3.4.1 La dea di Rapino e la “Tabula rapinensis”

La cosiddetta “Dea di rapino” è una piccola statuina in bronzo raffigurante una divinità femminile databile, secondo alcuni, all’Età arcaica (VI sec. a.C.) o, più probabilmente, come sostenuto più recentemente da altri studiosi, all’età ellenistica (III-I sec. a.C.). Indossa una lunga veste coperta da un mantello ed ha i capelli raccolti in una lunga treccia. È forse una riproduzione miniaturistica di una più grande statua di culto che rappresentava la Dea Madre, divinità legata ai cicli naturali della terra, come indica anche la focaccia con spiga che regge con la mano sinistra, oppure riproduce semplicemente una figura di offerente.

Sulla parete un importantissimo documento epigrafico riprodotto in copia e notevolmente ingrandito rispetto all’originale (cm 15×15) per conferire particolare rilievo anche a livello visivo. Si tratta della Tabula rapinensis (Tavola di Rapino), una legge sacra incisa su una lamina bronzea in dialetto marrucino, in cui si fa menzione della comunità/popolo dei Marrucini (Touta Marouca) e si fa riferimento al culto di “Ceria Iovia” (Cerere Giovia) a cui, secondo alcuni studiosi, sarebbe connesso anche il rito della prostituzione sacra. Il culto di Giove è attestato anche dalla raffigurazione sulla preziosa gemma in diaspro esposta vicino alla Dea di Rapino e rinvenuta nella stessa grotta.

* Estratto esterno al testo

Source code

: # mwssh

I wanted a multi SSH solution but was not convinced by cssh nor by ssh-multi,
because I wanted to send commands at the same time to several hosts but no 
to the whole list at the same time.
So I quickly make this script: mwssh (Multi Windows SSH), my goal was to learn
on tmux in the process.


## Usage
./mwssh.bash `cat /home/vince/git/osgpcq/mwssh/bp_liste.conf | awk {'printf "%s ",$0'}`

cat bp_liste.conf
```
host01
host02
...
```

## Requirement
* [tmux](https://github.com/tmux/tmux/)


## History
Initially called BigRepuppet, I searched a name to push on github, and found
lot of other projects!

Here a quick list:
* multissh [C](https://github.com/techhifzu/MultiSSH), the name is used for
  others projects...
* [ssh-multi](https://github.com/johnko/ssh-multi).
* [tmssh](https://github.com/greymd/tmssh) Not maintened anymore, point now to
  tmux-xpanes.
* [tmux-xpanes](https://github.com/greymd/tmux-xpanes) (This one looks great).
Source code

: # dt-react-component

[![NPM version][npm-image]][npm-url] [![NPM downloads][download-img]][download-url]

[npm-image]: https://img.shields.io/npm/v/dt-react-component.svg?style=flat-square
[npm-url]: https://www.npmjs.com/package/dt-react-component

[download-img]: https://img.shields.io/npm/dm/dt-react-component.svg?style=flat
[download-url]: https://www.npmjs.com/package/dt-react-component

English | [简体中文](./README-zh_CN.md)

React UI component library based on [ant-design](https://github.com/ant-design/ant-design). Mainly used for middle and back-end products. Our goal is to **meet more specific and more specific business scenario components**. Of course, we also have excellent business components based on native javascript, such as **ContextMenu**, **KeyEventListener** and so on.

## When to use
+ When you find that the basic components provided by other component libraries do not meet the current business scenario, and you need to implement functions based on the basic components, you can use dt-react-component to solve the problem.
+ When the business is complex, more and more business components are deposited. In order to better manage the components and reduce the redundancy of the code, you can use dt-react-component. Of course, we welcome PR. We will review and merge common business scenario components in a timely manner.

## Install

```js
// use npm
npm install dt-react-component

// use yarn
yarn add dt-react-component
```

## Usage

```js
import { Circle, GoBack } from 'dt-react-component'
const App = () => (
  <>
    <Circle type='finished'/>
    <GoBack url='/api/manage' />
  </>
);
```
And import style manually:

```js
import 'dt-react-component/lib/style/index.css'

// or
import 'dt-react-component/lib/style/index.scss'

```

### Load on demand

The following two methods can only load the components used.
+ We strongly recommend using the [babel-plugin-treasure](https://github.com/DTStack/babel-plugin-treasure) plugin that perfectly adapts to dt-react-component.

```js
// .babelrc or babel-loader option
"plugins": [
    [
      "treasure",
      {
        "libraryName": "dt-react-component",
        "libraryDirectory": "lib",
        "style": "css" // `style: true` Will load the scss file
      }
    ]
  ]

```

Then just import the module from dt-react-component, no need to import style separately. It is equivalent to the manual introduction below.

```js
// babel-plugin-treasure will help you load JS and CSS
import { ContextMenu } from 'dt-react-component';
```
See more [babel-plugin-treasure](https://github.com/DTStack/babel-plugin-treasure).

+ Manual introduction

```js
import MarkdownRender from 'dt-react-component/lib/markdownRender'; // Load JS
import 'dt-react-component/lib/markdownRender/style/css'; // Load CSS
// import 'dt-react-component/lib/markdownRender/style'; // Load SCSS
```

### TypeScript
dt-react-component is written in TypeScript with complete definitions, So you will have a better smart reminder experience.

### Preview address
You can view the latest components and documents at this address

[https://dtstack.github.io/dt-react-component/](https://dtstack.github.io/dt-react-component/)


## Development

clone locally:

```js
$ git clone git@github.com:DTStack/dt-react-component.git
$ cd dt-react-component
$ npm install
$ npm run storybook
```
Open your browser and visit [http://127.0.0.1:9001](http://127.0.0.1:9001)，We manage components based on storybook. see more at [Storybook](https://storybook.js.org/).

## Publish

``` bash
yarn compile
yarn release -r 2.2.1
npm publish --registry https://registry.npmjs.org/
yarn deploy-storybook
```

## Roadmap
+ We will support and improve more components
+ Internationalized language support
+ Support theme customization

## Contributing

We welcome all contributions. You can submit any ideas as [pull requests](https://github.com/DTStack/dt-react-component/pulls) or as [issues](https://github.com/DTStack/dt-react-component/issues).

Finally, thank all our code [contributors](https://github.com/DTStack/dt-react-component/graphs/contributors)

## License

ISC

La Tavola di Rapino, di cui si ha notizia sin dal 1841, fu pubblicata per la prima volta da Mommsen nel 1846, che ne propose l’acquisto al Museo di Napoli. Fu poi invece acquistata per l’Antikensammlungen di Berlino, da cui scomparve per le vicende della II Guerra Mondiale. Si troverebbe, secondo alcune notizie non confermate, presso il Museo Puskin a Mosca.